Check every line below for the string "Angular", and copy the lines that contain it.

[Stored data entries]
┏━━
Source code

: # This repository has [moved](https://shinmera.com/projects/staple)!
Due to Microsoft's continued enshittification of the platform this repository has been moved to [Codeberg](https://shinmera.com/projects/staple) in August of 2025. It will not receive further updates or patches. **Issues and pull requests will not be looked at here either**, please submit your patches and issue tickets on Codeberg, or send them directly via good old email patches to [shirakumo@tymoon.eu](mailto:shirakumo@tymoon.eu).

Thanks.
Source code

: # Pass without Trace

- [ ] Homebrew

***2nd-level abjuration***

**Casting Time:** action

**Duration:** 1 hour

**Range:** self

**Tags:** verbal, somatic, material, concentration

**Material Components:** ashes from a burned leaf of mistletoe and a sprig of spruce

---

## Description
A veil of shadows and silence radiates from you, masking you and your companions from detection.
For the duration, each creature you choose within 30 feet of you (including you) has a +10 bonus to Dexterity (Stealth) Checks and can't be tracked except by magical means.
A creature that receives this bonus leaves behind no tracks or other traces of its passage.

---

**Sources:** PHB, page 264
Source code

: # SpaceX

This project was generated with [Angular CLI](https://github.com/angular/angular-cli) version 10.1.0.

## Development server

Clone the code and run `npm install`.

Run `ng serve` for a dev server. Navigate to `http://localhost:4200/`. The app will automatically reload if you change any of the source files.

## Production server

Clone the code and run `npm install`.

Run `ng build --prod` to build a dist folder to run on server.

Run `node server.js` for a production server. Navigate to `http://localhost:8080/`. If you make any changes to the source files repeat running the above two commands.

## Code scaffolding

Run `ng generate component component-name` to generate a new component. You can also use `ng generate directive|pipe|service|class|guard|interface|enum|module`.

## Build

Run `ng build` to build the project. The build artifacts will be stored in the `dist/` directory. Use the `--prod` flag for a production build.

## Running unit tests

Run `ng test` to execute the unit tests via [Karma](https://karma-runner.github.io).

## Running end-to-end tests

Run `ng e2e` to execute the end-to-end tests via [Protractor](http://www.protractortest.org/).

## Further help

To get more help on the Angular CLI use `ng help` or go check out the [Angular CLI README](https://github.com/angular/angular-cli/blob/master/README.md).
┗━━
┏━━
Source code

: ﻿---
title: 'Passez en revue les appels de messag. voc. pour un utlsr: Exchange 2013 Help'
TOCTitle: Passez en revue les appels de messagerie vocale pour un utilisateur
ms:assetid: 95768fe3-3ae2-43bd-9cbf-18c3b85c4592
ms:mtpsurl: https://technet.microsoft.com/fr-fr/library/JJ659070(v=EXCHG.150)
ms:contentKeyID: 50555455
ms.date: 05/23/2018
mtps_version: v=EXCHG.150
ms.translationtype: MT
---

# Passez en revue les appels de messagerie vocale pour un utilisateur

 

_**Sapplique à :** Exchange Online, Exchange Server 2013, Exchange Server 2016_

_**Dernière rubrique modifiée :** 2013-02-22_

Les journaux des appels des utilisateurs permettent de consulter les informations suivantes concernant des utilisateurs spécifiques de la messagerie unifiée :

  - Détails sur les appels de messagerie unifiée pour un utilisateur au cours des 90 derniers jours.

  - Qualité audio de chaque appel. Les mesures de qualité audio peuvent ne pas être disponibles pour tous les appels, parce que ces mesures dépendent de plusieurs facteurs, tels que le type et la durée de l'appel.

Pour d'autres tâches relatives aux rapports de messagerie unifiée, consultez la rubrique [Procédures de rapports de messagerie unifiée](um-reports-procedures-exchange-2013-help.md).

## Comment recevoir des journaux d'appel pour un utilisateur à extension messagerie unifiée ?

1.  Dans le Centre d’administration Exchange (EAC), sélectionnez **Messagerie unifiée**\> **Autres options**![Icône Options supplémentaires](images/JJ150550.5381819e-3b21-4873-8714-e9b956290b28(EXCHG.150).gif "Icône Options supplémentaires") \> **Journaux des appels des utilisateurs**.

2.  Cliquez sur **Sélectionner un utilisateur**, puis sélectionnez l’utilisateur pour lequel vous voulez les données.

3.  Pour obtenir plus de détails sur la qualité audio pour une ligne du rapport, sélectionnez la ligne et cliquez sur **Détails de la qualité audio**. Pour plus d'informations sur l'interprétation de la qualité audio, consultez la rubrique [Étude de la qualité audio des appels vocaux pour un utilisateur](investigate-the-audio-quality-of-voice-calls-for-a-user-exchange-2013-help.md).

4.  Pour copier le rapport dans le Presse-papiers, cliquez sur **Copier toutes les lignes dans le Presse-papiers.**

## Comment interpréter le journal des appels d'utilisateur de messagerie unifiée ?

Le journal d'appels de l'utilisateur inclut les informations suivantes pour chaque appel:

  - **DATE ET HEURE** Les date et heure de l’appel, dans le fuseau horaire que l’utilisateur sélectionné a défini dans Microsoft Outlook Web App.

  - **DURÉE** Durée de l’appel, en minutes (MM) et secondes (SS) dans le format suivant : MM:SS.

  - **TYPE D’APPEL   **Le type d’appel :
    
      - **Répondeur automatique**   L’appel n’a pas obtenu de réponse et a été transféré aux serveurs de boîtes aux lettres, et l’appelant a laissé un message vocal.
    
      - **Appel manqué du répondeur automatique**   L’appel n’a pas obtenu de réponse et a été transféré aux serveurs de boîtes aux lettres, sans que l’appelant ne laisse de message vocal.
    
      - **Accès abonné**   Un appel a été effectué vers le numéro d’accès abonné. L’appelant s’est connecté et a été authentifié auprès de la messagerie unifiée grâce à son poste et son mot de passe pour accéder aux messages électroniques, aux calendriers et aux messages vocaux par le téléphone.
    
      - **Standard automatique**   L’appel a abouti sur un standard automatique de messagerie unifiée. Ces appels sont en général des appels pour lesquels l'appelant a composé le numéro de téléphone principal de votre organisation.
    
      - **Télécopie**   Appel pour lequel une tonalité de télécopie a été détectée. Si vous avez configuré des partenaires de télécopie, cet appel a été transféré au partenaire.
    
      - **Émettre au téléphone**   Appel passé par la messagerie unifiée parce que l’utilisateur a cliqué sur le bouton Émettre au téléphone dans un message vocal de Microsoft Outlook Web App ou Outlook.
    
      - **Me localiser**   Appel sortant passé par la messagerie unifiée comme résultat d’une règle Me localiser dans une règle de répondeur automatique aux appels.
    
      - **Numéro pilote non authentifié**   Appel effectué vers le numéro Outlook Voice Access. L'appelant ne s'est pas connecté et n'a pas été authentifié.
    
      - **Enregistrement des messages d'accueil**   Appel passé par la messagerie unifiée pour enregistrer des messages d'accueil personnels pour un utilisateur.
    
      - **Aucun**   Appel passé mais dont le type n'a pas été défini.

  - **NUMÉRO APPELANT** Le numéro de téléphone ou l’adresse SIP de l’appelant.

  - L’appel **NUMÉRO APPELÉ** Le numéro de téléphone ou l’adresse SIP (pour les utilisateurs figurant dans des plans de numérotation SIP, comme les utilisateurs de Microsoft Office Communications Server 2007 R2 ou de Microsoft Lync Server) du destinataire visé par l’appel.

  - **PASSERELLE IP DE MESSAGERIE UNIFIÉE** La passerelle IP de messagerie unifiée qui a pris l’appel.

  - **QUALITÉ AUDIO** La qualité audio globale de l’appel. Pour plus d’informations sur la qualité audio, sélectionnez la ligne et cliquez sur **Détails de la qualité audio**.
┗━━
Exercise output ->
This project was generated with [Angular CLI](https://github.com/angular/angular-cli) version 10.1.0.
To get more help on the Angular CLI use `ng help` or go check out the [Angular CLI README](https://github.com/angular/angular-cli/blob/master/README.md).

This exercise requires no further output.